[Dataset records]
== Segment start ==
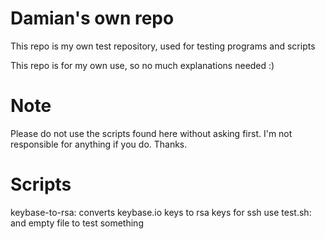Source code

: Damian's own repo
=================

This repo is my own test repository, used for testing programs and scripts

This repo is for my own use, so no much explanations needed :) 

# Note

Please do not use the scripts found here without asking first. I'm not responsible for anything if you do. Thanks.

# Scripts
keybase-to-rsa: converts keybase.io keys to rsa keys for ssh use
test.sh: and empty file to test something
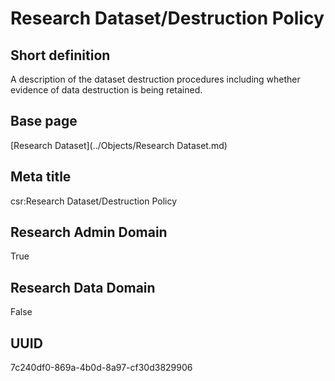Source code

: # Research Dataset/Destruction Policy
## Short definition
A description of the dataset destruction procedures including whether evidence of data destruction is being retained.
## Base page
[Research Dataset](../Objects/Research Dataset.md)
## Meta title
csr:Research Dataset/Destruction Policy
## Research Admin Domain
True
## Research Data Domain
False
## UUID
7c240df0-869a-4b0d-8a97-cf30d3829906

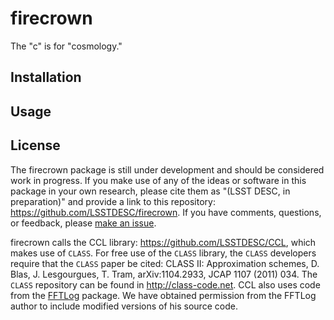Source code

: # firecrown

The "c" is for "cosmology."

## Installation

## Usage

## License

The firecrown package is still under development and should be considered work in progress. 
If you make use of any of the ideas or software in this package in your own research, please cite them as 
"(LSST DESC, in preparation)" and provide a link to this repository: https://github.com/LSSTDESC/firecrown. 
If you have comments, questions, or feedback, please [make an issue](https://github.com/LSSTDESC/firecrown/issues).

firecrown calls the CCL library: https://github.com/LSSTDESC/CCL, which makes use of `CLASS`. For free use of the 
`CLASS` library, the `CLASS` developers require that the `CLASS` paper be cited: 
CLASS II: Approximation schemes, D. Blas, J. Lesgourgues, T. Tram, arXiv:1104.2933, JCAP 1107 (2011) 034. 
The `CLASS` repository can be found in http://class-code.net. CCL also uses code from the 
[FFTLog](http://casa.colorado.edu/~ajsh/FFTLog/) package.  We have obtained permission from the FFTLog 
author to include modified versions of his source code.
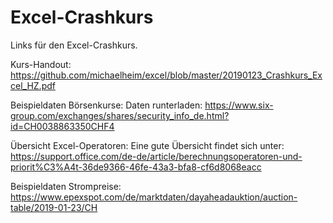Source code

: # Excel-Crashkurs
Links für den Excel-Crashkurs.

Kurs-Handout:
https://github.com/michaelheim/excel/blob/master/20190123_Crashkurs_Excel_HZ.pdf

Beispieldaten Börsenkurse:
Daten runterladen: https://www.six-group.com/exchanges/shares/security_info_de.html?id=CH0038863350CHF4

Übersicht Excel-Operatoren:
Eine gute Übersicht findet sich unter: https://support.office.com/de-de/article/berechnungsoperatoren-und-priorit%C3%A4t-36de9366-46fe-43a3-bfa8-cf6d8068eacc 

Beispieldaten Strompreise:
https://www.epexspot.com/de/marktdaten/dayaheadauktion/auction-table/2019-01-23/CH
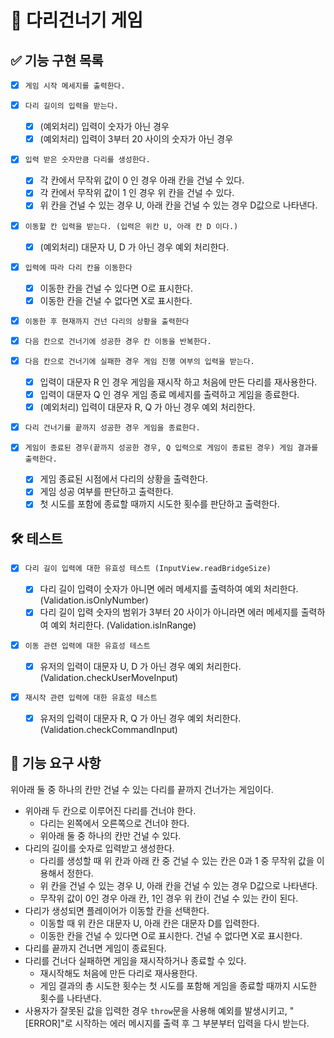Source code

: # 🦑 다리건너기 게임

## ✅ 기능 구현 목록

- [x] `게임 시작 메세지를 출력한다.`

- [x] `다리 길이의 입력을 받는다.`

  - [x] (예외처리) 입력이 숫자가 아닌 경우
  - [x] (예외처리) 입력이 3부터 20 사이의 숫자가 아닌 경우

- [x] `입력 받은 숫자만큼 다리를 생성한다.`

  - [x] 각 칸에서 무작위 값이 0 인 경우 아래 칸을 건널 수 있다.
  - [x] 각 칸에서 무작위 값이 1 인 경우 위 칸을 건널 수 있다.
  - [x] 위 칸을 건널 수 있는 경우 U, 아래 칸을 건널 수 있는 경우 D값으로 나타낸다.

- [x] `이동할 칸 입력을 받는다. (입력은 위칸 U, 아래 칸 D 이다.)`

  - [x] (예외처리) 대문자 U, D 가 아닌 경우 예외 처리한다.

- [x] `입력에 따라 다리 칸을 이동한다`

  - [x] 이동한 칸을 건널 수 있다면 O로 표시한다.
  - [x] 이동한 칸을 건널 수 없다면 X로 표시한다.

- [x] `이동한 후 현재까지 건넌 다리의 상황을 출력한다`

- [x] `다음 칸으로 건너기에 성공한 경우 칸 이동을 반복한다.`

- [x] `다음 칸으로 건너기에 실패한 경우 게임 진행 여부의 입력을 받는다.`

  - [x] 입력이 대문자 R 인 경우 게임을 재시작 하고 처음에 만든 다리를 재사용한다.
  - [x] 입력이 대문자 Q 인 경우 게임 종료 메세지를 출력하고 게임을 종료한다.
  - [x] (예외처리) 입력이 대문자 R, Q 가 아닌 경우 예외 처리한다.

- [x] `다리 건너기를 끝까지 성공한 경우 게임을 종료한다.`

- [x] `게임이 종료된 경우(끝까지 성공한 경우, Q 입력으로 게임이 종료된 경우) 게임 결과를 출력한다.`

  - [x] 게임 종료된 시점에서 다리의 상황을 출력한다.
  - [x] 게임 성공 여부를 판단하고 출력한다.
  - [x] 첫 시도를 포함에 종료할 때까지 시도한 횟수를 판단하고 출력한다.

## 🛠 테스트

- [x] `다리 길이 입력에 대한 유효성 테스트 (InputView.readBridgeSize)`

  - [x] 다리 길이 입력이 숫자가 아니면 에러 메세지를 출력하여 예외 처리한다. (Validation.isOnlyNumber)
  - [x] 다리 길이 입력 숫자의 범위가 3부터 20 사이가 아니라면 에러 메세지를 출력하여 예외 처리한다. (Validation.isInRange)

- [x] `이동 관련 입력에 대한 유효성 테스트`

  - [x] 유저의 입력이 대문자 U, D 가 아닌 경우 예외 처리한다. (Validation.checkUserMoveInput)

- [x] `재시작 관련 입력에 대한 유효성 테스트`

  - [x] 유저의 입력이 대문자 R, Q 가 아닌 경우 예외 처리한다. (Validation.checkCommandInput)

## 🚀 기능 요구 사항

위아래 둘 중 하나의 칸만 건널 수 있는 다리를 끝까지 건너가는 게임이다.

- 위아래 두 칸으로 이루어진 다리를 건너야 한다.
  - 다리는 왼쪽에서 오른쪽으로 건너야 한다.
  - 위아래 둘 중 하나의 칸만 건널 수 있다.
- 다리의 길이를 숫자로 입력받고 생성한다.
  - 다리를 생성할 때 위 칸과 아래 칸 중 건널 수 있는 칸은 0과 1 중 무작위 값을 이용해서 정한다.
  - 위 칸을 건널 수 있는 경우 U, 아래 칸을 건널 수 있는 경우 D값으로 나타낸다.
  - 무작위 값이 0인 경우 아래 칸, 1인 경우 위 칸이 건널 수 있는 칸이 된다.
- 다리가 생성되면 플레이어가 이동할 칸을 선택한다.
  - 이동할 때 위 칸은 대문자 U, 아래 칸은 대문자 D를 입력한다.
  - 이동한 칸을 건널 수 있다면 O로 표시한다. 건널 수 없다면 X로 표시한다.
- 다리를 끝까지 건너면 게임이 종료된다.
- 다리를 건너다 실패하면 게임을 재시작하거나 종료할 수 있다.
  - 재시작해도 처음에 만든 다리로 재사용한다.
  - 게임 결과의 총 시도한 횟수는 첫 시도를 포함해 게임을 종료할 때까지 시도한 횟수를 나타낸다.
- 사용자가 잘못된 값을 입력한 경우 `throw`문을 사용해 예외를 발생시키고, "[ERROR]"로 시작하는 에러 메시지를 출력 후 그 부분부터 입력을 다시 받는다.
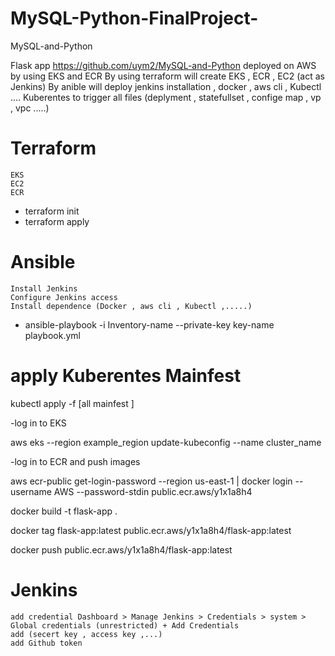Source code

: # MySQL-Python-FinalProject-
MySQL-and-Python

Flask app https://github.com/uym2/MySQL-and-Python deployed on AWS by using EKS and ECR By using terraform will create EKS , ECR , EC2 (act as Jenkins) By anible will deploy jenkins installation , docker , aws cli , Kubectl .... Kuberentes to trigger all files (deplyment , statefullset , confige map , vp , vpc .....)

# Terraform

    EKS
    EC2
    ECR

- terraform init
- terraform apply

# Ansible

    Install Jenkins
    Configure Jenkins access
    Install dependence (Docker , aws cli , Kubectl ,.....)

- ansible-playbook -i Inventory-name --private-key key-name playbook.yml

# apply Kuberentes Mainfest

kubectl apply -f [all mainfest ]

-log in to EKS

aws eks --region example_region update-kubeconfig --name cluster_name

-log in to ECR and push images

aws ecr-public get-login-password --region us-east-1 | docker login --username AWS --password-stdin public.ecr.aws/y1x1a8h4

docker build -t flask-app .

docker tag flask-app:latest public.ecr.aws/y1x1a8h4/flask-app:latest

docker push public.ecr.aws/y1x1a8h4/flask-app:latest

# Jenkins

    add credential Dashboard > Manage Jenkins > Credentials > system > Global credentials (unrestricted) + Add Credentials
    add (secert key , access key ,...)
    add Github token
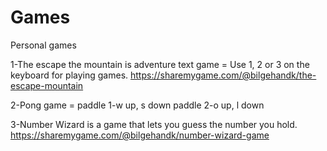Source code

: # Games
Personal games

1-The escape the mountain is adventure text game = Use 1, 2 or 3 on the keyboard for playing games. https://sharemygame.com/@bilgehandk/the-escape-mountain

2-Pong game = paddle 1-w up, s down paddle 2-o up, l down

3-Number Wizard is a game that lets you guess the number you hold. https://sharemygame.com/@bilgehandk/number-wizard-game
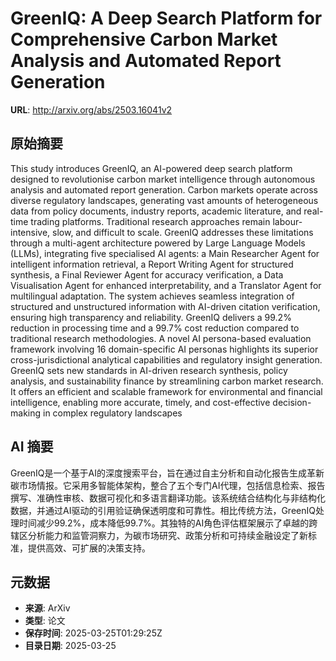 # GreenIQ: A Deep Search Platform for Comprehensive Carbon Market Analysis and Automated Report Generation

**URL**: http://arxiv.org/abs/2503.16041v2

## 原始摘要

This study introduces GreenIQ, an AI-powered deep search platform designed to
revolutionise carbon market intelligence through autonomous analysis and
automated report generation. Carbon markets operate across diverse regulatory
landscapes, generating vast amounts of heterogeneous data from policy
documents, industry reports, academic literature, and real-time trading
platforms. Traditional research approaches remain labour-intensive, slow, and
difficult to scale. GreenIQ addresses these limitations through a multi-agent
architecture powered by Large Language Models (LLMs), integrating five
specialised AI agents: a Main Researcher Agent for intelligent information
retrieval, a Report Writing Agent for structured synthesis, a Final Reviewer
Agent for accuracy verification, a Data Visualisation Agent for enhanced
interpretability, and a Translator Agent for multilingual adaptation. The
system achieves seamless integration of structured and unstructured information
with AI-driven citation verification, ensuring high transparency and
reliability. GreenIQ delivers a 99.2\% reduction in processing time and a
99.7\% cost reduction compared to traditional research methodologies. A novel
AI persona-based evaluation framework involving 16 domain-specific AI personas
highlights its superior cross-jurisdictional analytical capabilities and
regulatory insight generation. GreenIQ sets new standards in AI-driven research
synthesis, policy analysis, and sustainability finance by streamlining carbon
market research. It offers an efficient and scalable framework for
environmental and financial intelligence, enabling more accurate, timely, and
cost-effective decision-making in complex regulatory landscapes


## AI 摘要

GreenIQ是一个基于AI的深度搜索平台，旨在通过自主分析和自动化报告生成革新碳市场情报。它采用多智能体架构，整合了五个专门AI代理，包括信息检索、报告撰写、准确性审核、数据可视化和多语言翻译功能。该系统结合结构化与非结构化数据，并通过AI驱动的引用验证确保透明度和可靠性。相比传统方法，GreenIQ处理时间减少99.2%，成本降低99.7%。其独特的AI角色评估框架展示了卓越的跨辖区分析能力和监管洞察力，为碳市场研究、政策分析和可持续金融设定了新标准，提供高效、可扩展的决策支持。

## 元数据

- **来源**: ArXiv
- **类型**: 论文
- **保存时间**: 2025-03-25T01:29:25Z
- **目录日期**: 2025-03-25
== Segment end ==
Find every line in the records that has the word "found". Copy those lines.

Please do not use the scripts found here without asking first. I'm not responsible for anything if you do. Thanks.
The `CLASS` repository can be found in http://class-code.net. CCL also uses code from the 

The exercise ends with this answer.